Design Better Podcast Episode Summary
Title: Video Rewind: John Cleese: A Cheerful Guide to Creativity
Release Date: May 7, 2025
Hosted by: The Curiosity Department, LLC (Eli Woolery and Aaron Walter)
In this episode of Design Better, hosts Eli Woolery and Aaron Walter delve into a profound conversation with the legendary John Cleese. Celebrated as an actor, writer, comedian, and author, Cleese shares invaluable insights from his latest work, A Short and Cheerful Guide to Creativity. The discussion revolves around the creative process, collaboration amidst friction, embracing ambiguity, and establishing boundaries to foster creativity.
Understanding the Creative Process
John Cleese begins by outlining the foundational principles of creativity, emphasizing the importance of the unconscious mind and a playful mindset.
Confidence Through Repetition:
"Confidence really comes from doing it a lot. Doing anything a lot." ([00:22])
Cleese illustrates how repeated practice diminishes fear and builds confidence, drawing from his acting experiences.
Accessing the Unconscious:
"Anything really new comes from the unconscious. And you can only get in touch with the unconscious if you're in a playful mood." ([03:20])
He underscores the necessity of a playful environment to tap into the unconscious, allowing for genuine creativity to emerge.
Creating Boundaries:
"We need to create a space where we're not interrupted and where for about an hour and a quarter, we just play with the idea..." ([03:20])
Establishing clear boundaries of space and time is crucial for uninterrupted creative exploration.

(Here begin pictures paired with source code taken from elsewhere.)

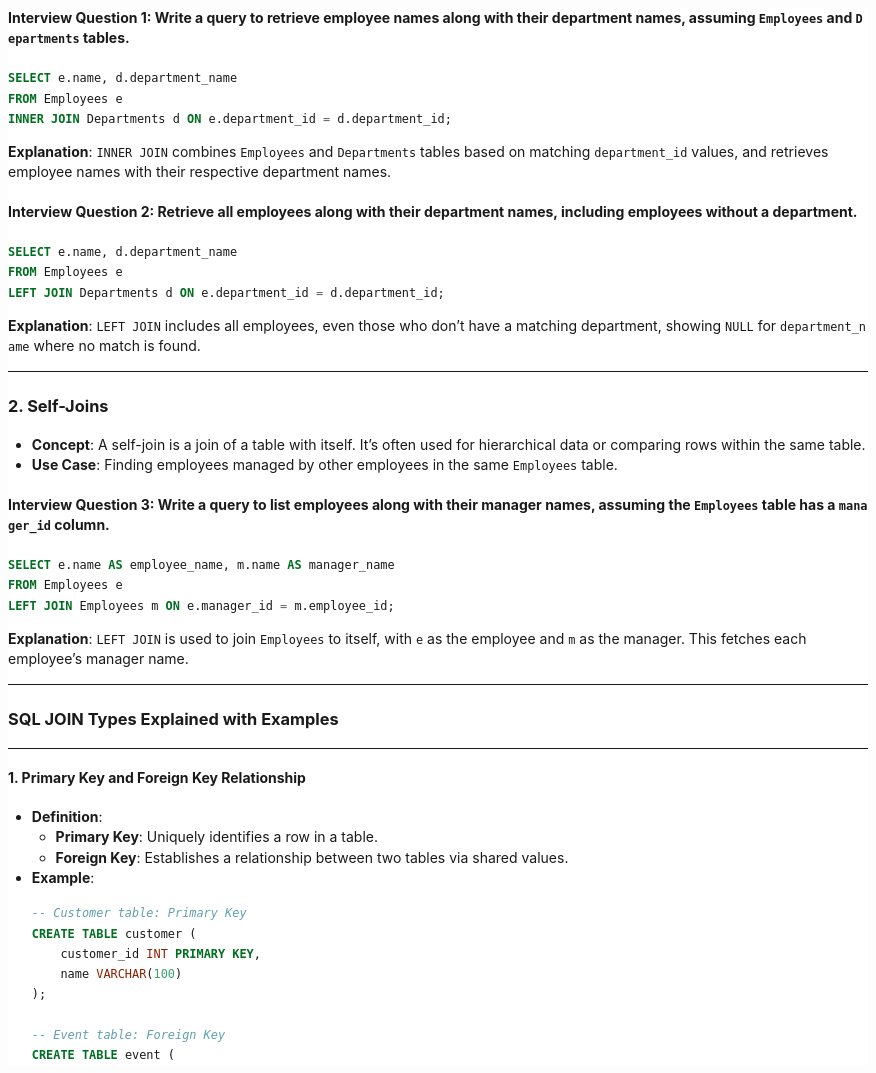    #### **Interview Question 1**: Write a query to retrieve employee names along with their department names, assuming `Employees` and `Departments` tables.

   ```sql
   SELECT e.name, d.department_name
   FROM Employees e
   INNER JOIN Departments d ON e.department_id = d.department_id;
   ```

   **Explanation**: `INNER JOIN` combines `Employees` and `Departments` tables based on matching `department_id` values, and retrieves employee names with their respective department names.

   #### **Interview Question 2**: Retrieve all employees along with their department names, including employees without a department.

   ```sql
   SELECT e.name, d.department_name
   FROM Employees e
   LEFT JOIN Departments d ON e.department_id = d.department_id;
   ```

   **Explanation**: `LEFT JOIN` includes all employees, even those who don’t have a matching department, showing `NULL` for `department_name` where no match is found.

---

### 2. **Self-Joins**

   - **Concept**: A self-join is a join of a table with itself. It’s often used for hierarchical data or comparing rows within the same table.
   - **Use Case**: Finding employees managed by other employees in the same `Employees` table.

   #### **Interview Question 3**: Write a query to list employees along with their manager names, assuming the `Employees` table has a `manager_id` column.

   ```sql
   SELECT e.name AS employee_name, m.name AS manager_name
   FROM Employees e
   LEFT JOIN Employees m ON e.manager_id = m.employee_id;
   ```

   **Explanation**: `LEFT JOIN` is used to join `Employees` to itself, with `e` as the employee and `m` as the manager. This fetches each employee’s manager name.

---



### SQL JOIN Types Explained with Examples

---

#### **1. Primary Key and Foreign Key Relationship**
- **Definition**: 
  - **Primary Key**: Uniquely identifies a row in a table.
  - **Foreign Key**: Establishes a relationship between two tables via shared values.
- **Example**:
  ```sql
  -- Customer table: Primary Key
  CREATE TABLE customer (
      customer_id INT PRIMARY KEY,
      name VARCHAR(100)
  );

  -- Event table: Foreign Key
  CREATE TABLE event (
  ```
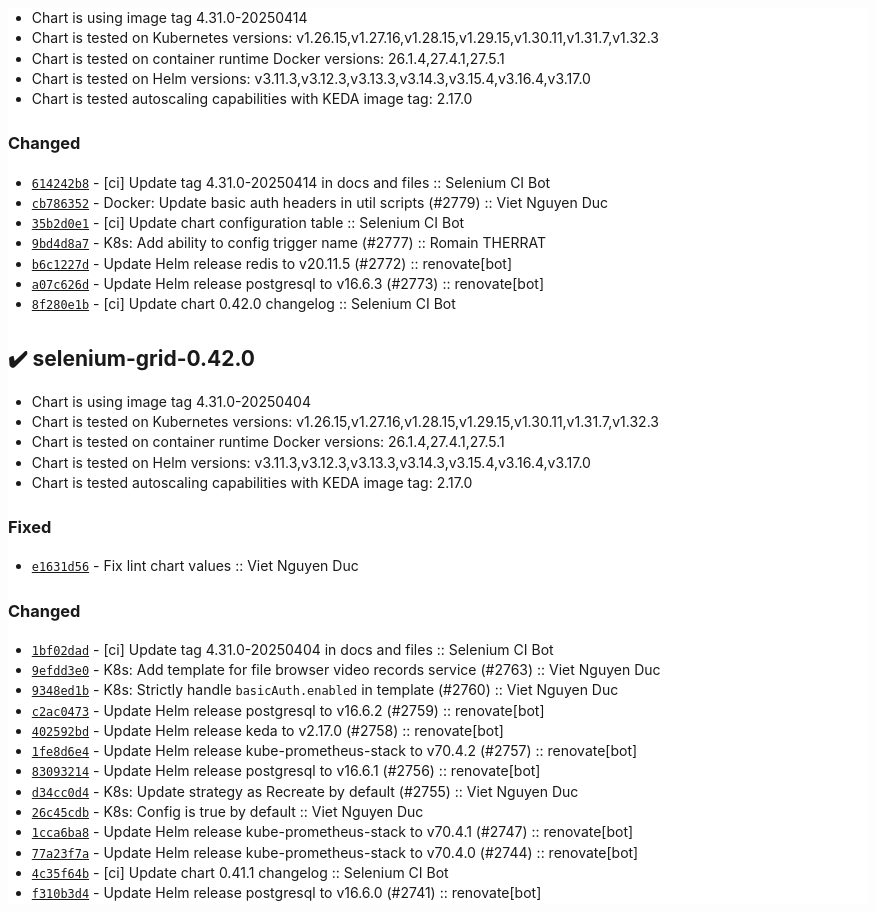 - Chart is using image tag 4.31.0-20250414
- Chart is tested on Kubernetes versions: v1.26.15,v1.27.16,v1.28.15,v1.29.15,v1.30.11,v1.31.7,v1.32.3
- Chart is tested on container runtime Docker versions: 26.1.4,27.4.1,27.5.1
- Chart is tested on Helm versions: v3.11.3,v3.12.3,v3.13.3,v3.14.3,v3.15.4,v3.16.4,v3.17.0
- Chart is tested autoscaling capabilities with KEDA image tag: 2.17.0

### Changed
- [`614242b8`](http://github.com/seleniumhq/docker-selenium/commit/614242b856031c44c06dbc8ca73ca33b4bdd44b1) - [ci] Update tag 4.31.0-20250414 in docs and files :: Selenium CI Bot
- [`cb786352`](http://github.com/seleniumhq/docker-selenium/commit/cb7863526c7c86c25f34642baffe46c6069e60de) - Docker: Update basic auth headers in util scripts (#2779) :: Viet Nguyen Duc
- [`35b2d0e1`](http://github.com/seleniumhq/docker-selenium/commit/35b2d0e14e714568c607165cfc73fd4d849cdf4f) - [ci] Update chart configuration table :: Selenium CI Bot
- [`9bd4d8a7`](http://github.com/seleniumhq/docker-selenium/commit/9bd4d8a7deab9aab337986bffa180da5a44da5c0) - K8s: Add ability to config trigger name (#2777) :: Romain THERRAT
- [`b6c1227d`](http://github.com/seleniumhq/docker-selenium/commit/b6c1227d696442215a97303227d7f12f9c3a449c) - Update Helm release redis to v20.11.5 (#2772) :: renovate[bot]
- [`a07c626d`](http://github.com/seleniumhq/docker-selenium/commit/a07c626d50b1c96c0b5879b2a660c1c5942f4559) - Update Helm release postgresql to v16.6.3 (#2773) :: renovate[bot]
- [`8f280e1b`](http://github.com/seleniumhq/docker-selenium/commit/8f280e1be538fa4d2411306c52db25be59ea786b) - [ci] Update chart 0.42.0 changelog :: Selenium CI Bot

## :heavy_check_mark: selenium-grid-0.42.0

- Chart is using image tag 4.31.0-20250404
- Chart is tested on Kubernetes versions: v1.26.15,v1.27.16,v1.28.15,v1.29.15,v1.30.11,v1.31.7,v1.32.3
- Chart is tested on container runtime Docker versions: 26.1.4,27.4.1,27.5.1
- Chart is tested on Helm versions: v3.11.3,v3.12.3,v3.13.3,v3.14.3,v3.15.4,v3.16.4,v3.17.0
- Chart is tested autoscaling capabilities with KEDA image tag: 2.17.0

### Fixed
- [`e1631d56`](http://github.com/seleniumhq/docker-selenium/commit/e1631d5681e3298901c27beb3919874288a96e95) - Fix lint chart values :: Viet Nguyen Duc

### Changed
- [`1bf02dad`](http://github.com/seleniumhq/docker-selenium/commit/1bf02dadeef1e6c53e7bedde670eb7016388b1e2) - [ci] Update tag 4.31.0-20250404 in docs and files :: Selenium CI Bot
- [`9efdd3e0`](http://github.com/seleniumhq/docker-selenium/commit/9efdd3e0e29f9e1257d28cebb605089c5efee340) - K8s: Add template for file browser video records service (#2763) :: Viet Nguyen Duc
- [`9348ed1b`](http://github.com/seleniumhq/docker-selenium/commit/9348ed1bc845bd773473ad0ec8ff9229129f64b3) - K8s: Strictly handle `basicAuth.enabled` in template (#2760) :: Viet Nguyen Duc
- [`c2ac0473`](http://github.com/seleniumhq/docker-selenium/commit/c2ac047331551e298482997fb21d3de2a5db8348) - Update Helm release postgresql to v16.6.2 (#2759) :: renovate[bot]
- [`402592bd`](http://github.com/seleniumhq/docker-selenium/commit/402592bd62f823ffc093a38acd3cc22dd0c64d91) - Update Helm release keda to v2.17.0 (#2758) :: renovate[bot]
- [`1fe8d6e4`](http://github.com/seleniumhq/docker-selenium/commit/1fe8d6e492c754e07d5ec3bef92bdf67343c2b5e) - Update Helm release kube-prometheus-stack to v70.4.2 (#2757) :: renovate[bot]
- [`83093214`](http://github.com/seleniumhq/docker-selenium/commit/8309321489a873f91972ce748c3c378721efd257) - Update Helm release postgresql to v16.6.1 (#2756) :: renovate[bot]
- [`d34cc0d4`](http://github.com/seleniumhq/docker-selenium/commit/d34cc0d4e72f2f69be1009d361a4a6ec70d95f55) - K8s: Update strategy as Recreate by default (#2755) :: Viet Nguyen Duc
- [`26c45cdb`](http://github.com/seleniumhq/docker-selenium/commit/26c45cdb94ba40fb2ba0423098eb68d626743f82) - K8s: Config  is true by default :: Viet Nguyen Duc
- [`1cca6ba8`](http://github.com/seleniumhq/docker-selenium/commit/1cca6ba8ef0d5ad1026a3c894a57164dfc275b38) - Update Helm release kube-prometheus-stack to v70.4.1 (#2747) :: renovate[bot]
- [`77a23f7a`](http://github.com/seleniumhq/docker-selenium/commit/77a23f7a73f439013f419104520f5ccc3cdabd16) - Update Helm release kube-prometheus-stack to v70.4.0 (#2744) :: renovate[bot]
- [`4c35f64b`](http://github.com/seleniumhq/docker-selenium/commit/4c35f64befa0b0627e3abb3fb87e708eb874afbe) - [ci] Update chart 0.41.1 changelog :: Selenium CI Bot
- [`f310b3d4`](http://github.com/seleniumhq/docker-selenium/commit/f310b3d4faae94e6321f2c02b6715dde0ca3d6cf) - Update Helm release postgresql to v16.6.0 (#2741) :: renovate[bot]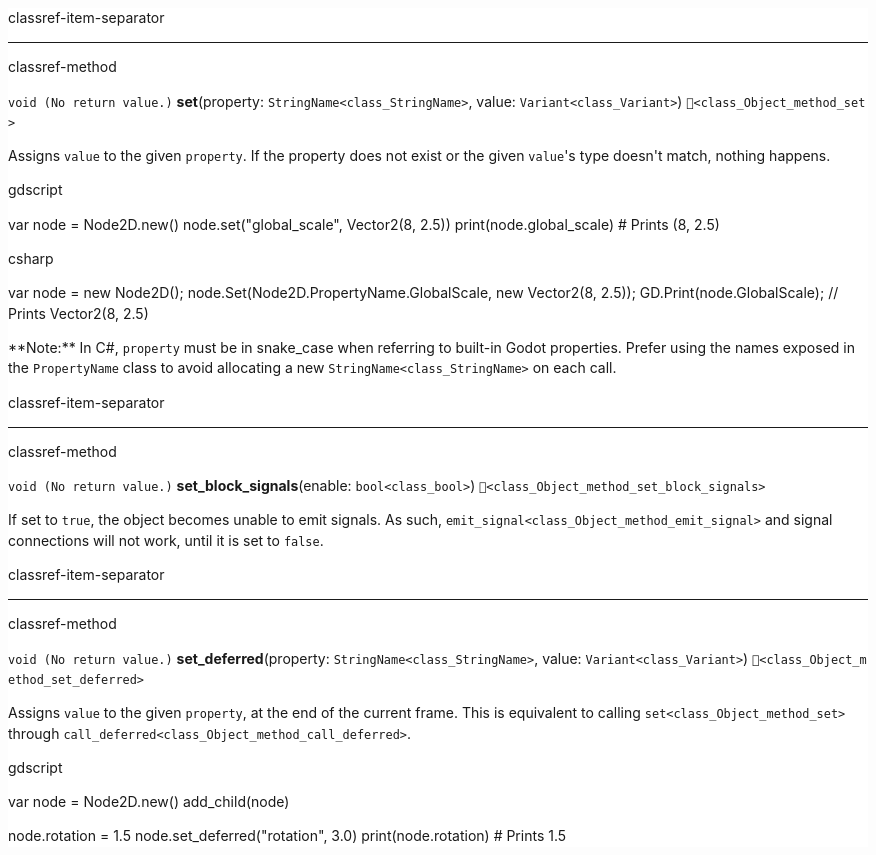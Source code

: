 classref-item-separator

------------------------------------------------------------------------

classref-method

`void (No return value.)` **set**(property:
`StringName<class_StringName>`, value: `Variant<class_Variant>`)
`🔗<class_Object_method_set>`

Assigns `value` to the given `property`. If the property does not exist
or the given `value`'s type doesn't match, nothing happens.

gdscript

var node = Node2D.new() node.set("global\_scale", Vector2(8, 2.5))
print(node.global\_scale) \# Prints (8, 2.5)

csharp

var node = new Node2D(); node.Set(Node2D.PropertyName.GlobalScale, new
Vector2(8, 2.5)); GD.Print(node.GlobalScale); // Prints Vector2(8, 2.5)

\*\*Note:\*\* In C#, `property` must be in snake\_case when referring to
built-in Godot properties. Prefer using the names exposed in the
`PropertyName` class to avoid allocating a new
`StringName<class_StringName>` on each call.

classref-item-separator

------------------------------------------------------------------------

classref-method

`void (No return value.)` **set\_block\_signals**(enable:
`bool<class_bool>`) `🔗<class_Object_method_set_block_signals>`

If set to `true`, the object becomes unable to emit signals. As such,
`emit_signal<class_Object_method_emit_signal>` and signal connections
will not work, until it is set to `false`.

classref-item-separator

------------------------------------------------------------------------

classref-method

`void (No return value.)` **set\_deferred**(property:
`StringName<class_StringName>`, value: `Variant<class_Variant>`)
`🔗<class_Object_method_set_deferred>`

Assigns `value` to the given `property`, at the end of the current
frame. This is equivalent to calling `set<class_Object_method_set>`
through `call_deferred<class_Object_method_call_deferred>`.

gdscript

var node = Node2D.new() add\_child(node)

node.rotation = 1.5 node.set\_deferred("rotation", 3.0)
print(node.rotation) \# Prints 1.5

Cleese reflects on how his upbringing fostered his creative abilities.
Boring Childhood as a Boon:
"I think I developed a sort of ability just to sit there and amuse myself." ([05:41])
Drawing from Sammy Davis Jr.'s perspective, Cleese credits his solitary childhood for honing his self-entertainment and creative skills.
Schooling and Creativity:
"Creative meant you could paint quite well... the schooling system doesn't bully it out of us. It just doesn't reward any signs of creativity." ([05:49])
He critiques the traditional education system for not recognizing or nurturing creative talents beyond conventional forms like painting.
Discovery Through Footlights Club:
"I suddenly thought, oh, and then I noticed strange things happening... my primary interest in psychology." ([05:49])
Joining the Footlights Club at Cambridge was a turning point, allowing Cleese to blend his scientific background with his burgeoning creative interests.
Exploring Ideas Through Writing
Cleese discusses writing as a tool for unearthing and developing ideas.
Embracing Unpredictability:
"The whole point about play is it's unpredictable. You can live in confusion quite happily." ([08:19])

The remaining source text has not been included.